W 2016 roku do pierwszej klasy poszło 20 procent sześciolatków. Ten odsetek był jednak sztucznie rozdmuchany; okazuje się, że peowską reformę edukacji rodzice uważają za po prostu złą. W tym roku do szkół poszło już trzykrotnie mniej sześciolatków, a więc zaledwie kilka procent.

Prawo i Sprawiedliwość zniosło przymus szkolny 6- i przedszkolny dla 5-latków, podwyższając granicę wieku w obu przypadkach o rok. Teraz dziecko musi chodzić do państwowej szkoły mając 7 lat, a do zerówki mając lat 6.

Rząd PO/PSL wprowadzając obniżony próg przymusu szkolnego argumentował, że ,,tak jest wszędzie wEuropie''. Być może; problem w tym, że trudno porównywać jakość i wyposażenie szkół niemieckich, brytyjskich czy francuskich ze szkołami polskimi, wciąż fatalnie niedofinansowanymi i po prostu źle zbudowanymi, biorąc pod uwagę potrzeby małych dzieci. 

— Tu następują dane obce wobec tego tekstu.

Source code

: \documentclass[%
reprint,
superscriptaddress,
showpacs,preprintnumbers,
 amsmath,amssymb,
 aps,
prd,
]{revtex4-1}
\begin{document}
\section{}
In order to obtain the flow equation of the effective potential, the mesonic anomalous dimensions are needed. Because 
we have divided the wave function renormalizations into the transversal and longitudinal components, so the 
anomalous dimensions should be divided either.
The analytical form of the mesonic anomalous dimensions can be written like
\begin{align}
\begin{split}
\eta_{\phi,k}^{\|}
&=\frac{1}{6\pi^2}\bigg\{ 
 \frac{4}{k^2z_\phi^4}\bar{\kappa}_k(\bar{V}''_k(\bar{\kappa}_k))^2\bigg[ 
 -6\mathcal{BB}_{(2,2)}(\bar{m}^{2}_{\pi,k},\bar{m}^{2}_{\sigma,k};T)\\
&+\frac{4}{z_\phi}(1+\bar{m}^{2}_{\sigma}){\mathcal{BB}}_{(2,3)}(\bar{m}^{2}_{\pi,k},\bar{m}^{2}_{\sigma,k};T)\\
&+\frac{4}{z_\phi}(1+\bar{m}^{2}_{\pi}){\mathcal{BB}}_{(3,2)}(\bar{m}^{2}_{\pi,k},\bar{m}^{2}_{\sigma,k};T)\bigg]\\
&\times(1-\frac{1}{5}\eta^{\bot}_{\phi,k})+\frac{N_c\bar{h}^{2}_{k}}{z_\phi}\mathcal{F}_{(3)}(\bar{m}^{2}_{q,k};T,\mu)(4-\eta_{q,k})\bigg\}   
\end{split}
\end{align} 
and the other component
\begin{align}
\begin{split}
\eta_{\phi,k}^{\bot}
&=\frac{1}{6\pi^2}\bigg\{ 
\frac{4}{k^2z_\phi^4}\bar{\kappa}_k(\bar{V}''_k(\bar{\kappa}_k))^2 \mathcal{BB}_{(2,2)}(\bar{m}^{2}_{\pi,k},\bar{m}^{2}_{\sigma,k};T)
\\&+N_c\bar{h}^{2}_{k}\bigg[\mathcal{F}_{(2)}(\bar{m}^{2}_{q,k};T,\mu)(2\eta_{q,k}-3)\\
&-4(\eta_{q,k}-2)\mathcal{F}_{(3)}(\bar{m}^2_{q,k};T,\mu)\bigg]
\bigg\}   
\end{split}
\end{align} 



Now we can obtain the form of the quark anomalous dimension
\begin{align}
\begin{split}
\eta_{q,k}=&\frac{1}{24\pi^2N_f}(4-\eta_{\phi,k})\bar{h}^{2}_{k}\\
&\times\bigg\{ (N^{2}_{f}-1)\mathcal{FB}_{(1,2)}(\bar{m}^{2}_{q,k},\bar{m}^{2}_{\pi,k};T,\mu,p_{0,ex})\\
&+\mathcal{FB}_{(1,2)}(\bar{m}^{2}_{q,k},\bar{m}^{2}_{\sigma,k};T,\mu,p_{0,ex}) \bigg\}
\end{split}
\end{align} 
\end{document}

Stąd PiS odwróciło tę nieprzemyślaną reformę i przywróciło inne kryteria, dając rodzicom możliwość wyboru, czy ich dziecko pójdzie do szkoły mając sześć czy też siedem lat. Jak widać rodzice skwapliwie z tego korzystają i mało kto chce posyłać do polskiej szkoły podstawowej sześciolatka. Reforma PO była nacechowania inżynierią społeczną, chciejstwem i ,,totalniackim'' przymusem; reforma PiS to po prostu demokratyczna decyzja zgoda z wolą narodu. I kto to narusza wolnościowe standardy?